From Oluseye Ojo, Ibadan, and Laide Raheem, Abeokuta
It is Christmas season. But how will thousands of orphans and vulnerable children in various orphanages and homes across Nigeria celebrate? What will they wear and what will they eat? What will make them feel that the society has not forgotten them?
These were some of the questions that agitated the minds of four friends that formed a humanitarian organisation called The Like-Minds, prior to the celebration of 2021 Christmas. They held a meeting and decided to put smiles on the faces of residents of orphanages in Ogun and Oyo states.
The four friends are Messrs Lanre Shoyinka, Anthony Sobukola, Oladapo Olubiyi and Abiodun Awodipe. They are professionals and they are planning to float a non-governmental organisation to reach out to more orphans and vulnerable children in the country next year.
The four friends of like minds searched online and got telephone numbers of orphanages and placed calls to them. They eventually settled for two homes in Abeokuta, Ogun State, and two homes in Ibadan, the Oyo State capital.
During the calls, a member of the group, Abiodun Awodipe, asked the orphanages about their needs. The operators responded by saying they would appreciate food items because the children must eat, adding that donation of clothes, bags, shoes and so on were not as important as food. So, the four friends bought food items and donated to the four homes.
In Abeokuta, the organisation donated the items to the Gideon Orphanage/Old People’s Home, Asero, and Yemisi Alogi Orphanage and Children’s Home, in the Obantoko area of the capital city.
In Ibadan, the organisation also donated items to Tabitha Children Home, Joyce B, Off Ring Road, as well as Dorcas Adunola Motherless Babies Home, Oyediji Layout, Olubadan Estate, New Ife Road.
The items included packs of cereals, noodles, milk, custard and beverages as well as bags of rice and vegetable oil.
A member of the association, Biodun Awodipe, said the four-man humanitarian outfit decided to donate the food items in order to make children at the orphanages happy during the Christmas season.
He explained that the step was a way of giving back to the society and making the underprivileged feel loved. The organisation, according to him, was formed by four friends who attended the same university and graduated 30 years ago.
He added that the association was working to register as an NGO, saying the group would continue to make positive impact in the society.
Awodipe, however, called on well-to-do Nigerians to cultivate the habit of giving back to the society by supporting the underprivileged, particularly vulnerable children.
The manager of Gideon Orphanage, Apata Olwaseun, thanked donors for the gifts, noting the food items would go a long way in giving succour to the children of the home. Also, the caregiver at Yemisi Alogi Orphanage and Children’s Home, Mrs. Modupe Adigun, commended the organisation for bringing smiles to the faces of the children.

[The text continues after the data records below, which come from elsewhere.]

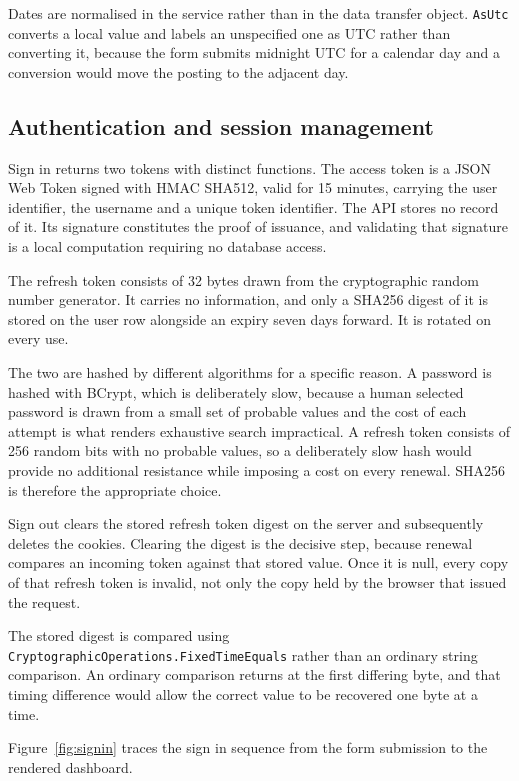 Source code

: \documentclass[11pt,a4paper]{article}
\newcommand{\code}[1]{\texttt{\fontsize{8.6}{10}\selectfont #1}}
\begin{document}
Dates are normalised in the service rather than in the data transfer object.
\code{AsUtc} converts a local value and labels an unspecified one as UTC rather
than converting it, because the form submits midnight UTC for a calendar day and
a conversion would move the posting to the adjacent day.

\subsection{Authentication and session management}

Sign in returns two tokens with distinct functions. The access token is a JSON
Web Token signed with HMAC SHA512, valid for 15 minutes, carrying the user
identifier, the username and a unique token identifier. The API stores no
record of it. Its signature constitutes the proof of issuance, and validating
that signature is a local computation requiring no database access.

The refresh token consists of 32 bytes drawn from the cryptographic random
number generator. It carries no information, and only a SHA256 digest of it is
stored on the user row alongside an expiry seven days forward. It is rotated on
every use.

The two are hashed by different algorithms for a specific reason. A password is
hashed with BCrypt, which is deliberately slow, because a human selected
password is drawn from a small set of probable values and the cost of each
attempt is what renders exhaustive search impractical. A refresh token consists
of 256 random bits with no probable values, so a deliberately slow hash would
provide no additional resistance while imposing a cost on every renewal. SHA256
is therefore the appropriate choice.

Sign out clears the stored refresh token digest on the server and subsequently
deletes the cookies. Clearing the digest is the decisive step, because renewal compares an incoming token against that stored
value. Once it is null, every copy of that refresh token is invalid, not only
the copy held by the browser that issued the request.

The stored digest is compared using \code{CryptographicOperations.FixedTimeEquals}
rather than an ordinary string comparison. An ordinary comparison returns at the
first differing byte, and that timing difference would allow the correct value to
be recovered one byte at a time.

Figure~\ref{fig:signin} traces the sign in sequence from the form submission to
the rendered dashboard.
\end{document}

In Ibadan, the executive director and founder of Tabitha Home, Febisola Okonkwo, who noted that the home was eight years old as a residential home for orphans and vulnerable children and 14 years as an NGO, said a total of 45 children were in the facility.

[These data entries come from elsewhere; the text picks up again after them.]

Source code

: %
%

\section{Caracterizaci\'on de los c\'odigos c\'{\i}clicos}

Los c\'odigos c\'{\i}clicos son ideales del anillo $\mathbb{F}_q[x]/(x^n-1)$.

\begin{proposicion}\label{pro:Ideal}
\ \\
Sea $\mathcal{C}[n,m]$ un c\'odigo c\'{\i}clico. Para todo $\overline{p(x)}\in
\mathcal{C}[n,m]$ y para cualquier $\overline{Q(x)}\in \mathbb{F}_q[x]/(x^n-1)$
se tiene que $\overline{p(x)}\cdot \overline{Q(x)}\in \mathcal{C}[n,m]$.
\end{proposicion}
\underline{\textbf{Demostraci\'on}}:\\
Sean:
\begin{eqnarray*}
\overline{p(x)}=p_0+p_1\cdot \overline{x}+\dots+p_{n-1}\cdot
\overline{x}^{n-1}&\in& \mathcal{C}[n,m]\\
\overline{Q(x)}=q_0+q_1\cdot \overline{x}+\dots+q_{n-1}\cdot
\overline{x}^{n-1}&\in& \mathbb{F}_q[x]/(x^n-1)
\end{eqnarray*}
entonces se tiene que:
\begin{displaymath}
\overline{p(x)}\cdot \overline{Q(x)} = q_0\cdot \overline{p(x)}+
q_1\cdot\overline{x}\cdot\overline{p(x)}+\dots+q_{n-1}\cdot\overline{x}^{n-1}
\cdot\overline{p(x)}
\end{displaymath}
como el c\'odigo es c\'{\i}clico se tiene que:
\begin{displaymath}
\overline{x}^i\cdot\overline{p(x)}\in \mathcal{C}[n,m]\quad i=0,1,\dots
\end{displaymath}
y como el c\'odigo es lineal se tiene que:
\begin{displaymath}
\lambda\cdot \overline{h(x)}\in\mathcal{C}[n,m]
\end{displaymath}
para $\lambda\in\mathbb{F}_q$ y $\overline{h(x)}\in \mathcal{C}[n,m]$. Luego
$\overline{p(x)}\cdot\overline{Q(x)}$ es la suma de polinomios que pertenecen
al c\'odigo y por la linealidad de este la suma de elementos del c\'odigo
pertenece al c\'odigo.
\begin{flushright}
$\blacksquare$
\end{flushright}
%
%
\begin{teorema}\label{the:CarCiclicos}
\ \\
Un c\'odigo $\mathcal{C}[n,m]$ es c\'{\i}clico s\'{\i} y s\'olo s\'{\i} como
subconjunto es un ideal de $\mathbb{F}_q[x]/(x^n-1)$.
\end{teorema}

Her words: “We are grateful and we are appreciative because the food items will meet the needs of the children, especially now that they are on holidays and we are preparing for Christmas and New Year events. We have 45 children in this home. They are all fully in school and they are all doing well.
“We run an ongoing communal support programme, which means that we regularly need supports. We run a process, which means at least, children eat all the time. The children will sometimes go to the hospital. Children would need to be maintained.
“The children would have to go to school. We pay school fees. They go to private school, but fortunately enough we have relationships and collaborations with the schools, so that they wouldn’t charge us the same tuition and school fees. They give us heavily discounted rate. The fees are very affordable, still we have to pay. We also pay salaries of workers in this home.”
The project manager of Dorcas Home, Daniel Kembe, said a retired nurse from the University College Hospital (UCH), Mrs. Dorcas Adunola Oyediji, founded the home, before her death some years ago. The mantle of leadership of the home, however, fell on her son Rev. Olumide Oyediji.
She said: “During one of her birthdays, she requested her children to set up this home for her because she was a lover or children. Having retired as a nurse from UCH, she decided that this is what she wanted to go into. So, that was how this place came up. She operated it when she was alive till she passed on.
“The family, however, nominated her son, Rev. Olumide Oyediji, to take charge of the home. Since Oyedijî is not living in Ibadan, we are running it on his behalf. We have 21 children in this home, and they are all from the ministry of women affairs, Oyo State. We are fully private initiative with zero government funding. We exist purely on the support from individuals, organisations, religious groups and corporate bodies.”